[Start of Attachment]
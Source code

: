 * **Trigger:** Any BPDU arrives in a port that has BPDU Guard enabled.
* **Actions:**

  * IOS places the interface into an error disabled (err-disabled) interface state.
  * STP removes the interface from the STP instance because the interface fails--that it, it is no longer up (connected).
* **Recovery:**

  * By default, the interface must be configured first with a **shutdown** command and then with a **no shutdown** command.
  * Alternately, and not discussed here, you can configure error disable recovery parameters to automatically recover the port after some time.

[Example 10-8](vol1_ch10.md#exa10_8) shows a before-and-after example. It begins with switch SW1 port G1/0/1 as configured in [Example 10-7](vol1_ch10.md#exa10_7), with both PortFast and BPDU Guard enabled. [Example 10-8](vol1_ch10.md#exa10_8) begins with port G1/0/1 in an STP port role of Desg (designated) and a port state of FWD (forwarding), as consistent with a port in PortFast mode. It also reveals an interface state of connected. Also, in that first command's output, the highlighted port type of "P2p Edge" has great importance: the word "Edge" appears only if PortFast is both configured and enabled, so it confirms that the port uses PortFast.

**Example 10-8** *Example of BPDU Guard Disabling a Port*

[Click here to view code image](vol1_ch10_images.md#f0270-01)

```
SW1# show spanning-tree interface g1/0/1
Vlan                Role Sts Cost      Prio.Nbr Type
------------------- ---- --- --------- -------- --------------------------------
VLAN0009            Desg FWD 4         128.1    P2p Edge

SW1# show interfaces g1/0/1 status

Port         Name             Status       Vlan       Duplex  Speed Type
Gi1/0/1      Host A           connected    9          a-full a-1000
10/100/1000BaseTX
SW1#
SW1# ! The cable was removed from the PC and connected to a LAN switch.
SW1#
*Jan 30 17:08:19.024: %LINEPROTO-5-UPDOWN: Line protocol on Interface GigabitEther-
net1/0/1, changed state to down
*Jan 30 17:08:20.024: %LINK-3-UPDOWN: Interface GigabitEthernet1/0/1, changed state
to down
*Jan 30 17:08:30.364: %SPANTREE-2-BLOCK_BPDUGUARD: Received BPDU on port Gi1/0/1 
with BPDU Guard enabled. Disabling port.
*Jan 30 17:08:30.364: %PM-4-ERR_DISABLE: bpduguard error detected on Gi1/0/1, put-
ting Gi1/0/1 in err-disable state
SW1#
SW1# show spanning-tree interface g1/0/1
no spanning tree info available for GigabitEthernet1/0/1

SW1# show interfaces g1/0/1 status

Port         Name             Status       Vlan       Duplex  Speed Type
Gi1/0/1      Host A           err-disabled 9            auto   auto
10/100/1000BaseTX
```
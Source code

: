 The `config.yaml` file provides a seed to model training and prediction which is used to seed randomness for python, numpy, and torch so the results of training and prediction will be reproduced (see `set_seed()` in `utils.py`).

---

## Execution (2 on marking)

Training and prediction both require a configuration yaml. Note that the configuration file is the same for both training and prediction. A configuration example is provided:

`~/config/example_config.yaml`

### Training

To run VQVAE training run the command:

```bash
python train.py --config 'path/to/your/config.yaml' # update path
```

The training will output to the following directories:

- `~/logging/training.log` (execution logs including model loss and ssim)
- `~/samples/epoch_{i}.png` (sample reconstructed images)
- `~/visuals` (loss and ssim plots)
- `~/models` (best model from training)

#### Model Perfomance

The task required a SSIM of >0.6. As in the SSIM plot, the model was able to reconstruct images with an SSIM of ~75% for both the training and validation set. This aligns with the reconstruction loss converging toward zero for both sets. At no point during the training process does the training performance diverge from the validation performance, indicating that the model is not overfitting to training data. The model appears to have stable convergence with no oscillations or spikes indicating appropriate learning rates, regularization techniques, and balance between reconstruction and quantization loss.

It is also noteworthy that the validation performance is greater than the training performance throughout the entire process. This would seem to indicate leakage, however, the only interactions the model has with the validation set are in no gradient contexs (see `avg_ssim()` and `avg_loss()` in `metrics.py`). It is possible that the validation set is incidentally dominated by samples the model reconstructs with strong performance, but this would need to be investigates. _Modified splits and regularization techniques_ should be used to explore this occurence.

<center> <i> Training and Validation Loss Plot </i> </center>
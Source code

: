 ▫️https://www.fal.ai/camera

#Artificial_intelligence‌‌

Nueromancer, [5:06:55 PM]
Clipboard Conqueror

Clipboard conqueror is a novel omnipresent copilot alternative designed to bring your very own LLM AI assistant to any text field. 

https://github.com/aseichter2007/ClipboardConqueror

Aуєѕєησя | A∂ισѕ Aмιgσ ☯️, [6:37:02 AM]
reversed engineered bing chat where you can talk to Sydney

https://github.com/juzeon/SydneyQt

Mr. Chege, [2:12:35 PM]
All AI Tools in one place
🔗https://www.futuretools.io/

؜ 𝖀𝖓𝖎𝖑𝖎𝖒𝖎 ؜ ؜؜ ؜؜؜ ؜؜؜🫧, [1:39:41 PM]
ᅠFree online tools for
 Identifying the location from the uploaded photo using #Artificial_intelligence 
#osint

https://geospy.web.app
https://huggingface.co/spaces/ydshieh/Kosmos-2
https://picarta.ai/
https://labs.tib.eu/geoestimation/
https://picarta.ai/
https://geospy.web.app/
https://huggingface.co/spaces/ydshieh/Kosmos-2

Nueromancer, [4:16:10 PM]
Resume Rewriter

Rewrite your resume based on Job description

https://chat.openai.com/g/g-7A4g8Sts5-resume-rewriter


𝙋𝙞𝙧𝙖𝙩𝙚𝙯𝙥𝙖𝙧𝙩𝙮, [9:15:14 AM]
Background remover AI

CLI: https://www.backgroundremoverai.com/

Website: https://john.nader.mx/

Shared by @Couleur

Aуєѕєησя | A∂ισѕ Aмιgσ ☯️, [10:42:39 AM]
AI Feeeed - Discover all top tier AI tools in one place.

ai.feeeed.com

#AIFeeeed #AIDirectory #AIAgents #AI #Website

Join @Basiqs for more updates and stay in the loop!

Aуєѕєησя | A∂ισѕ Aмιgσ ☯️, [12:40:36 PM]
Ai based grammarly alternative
[End of Attachment]
TASK PROMPT =
Exactly the lines running from the top of the records to the line that contains "after some time.", inclusive, must be set down, and nothing more.

WRITTEN RESPONSE =
Source code

: * **Trigger:** Any BPDU arrives in a port that has BPDU Guard enabled.
* **Actions:**

  * IOS places the interface into an error disabled (err-disabled) interface state.
  * STP removes the interface from the STP instance because the interface fails--that it, it is no longer up (connected).
* **Recovery:**

  * By default, the interface must be configured first with a **shutdown** command and then with a **no shutdown** command.
  * Alternately, and not discussed here, you can configure error disable recovery parameters to automatically recover the port after some time.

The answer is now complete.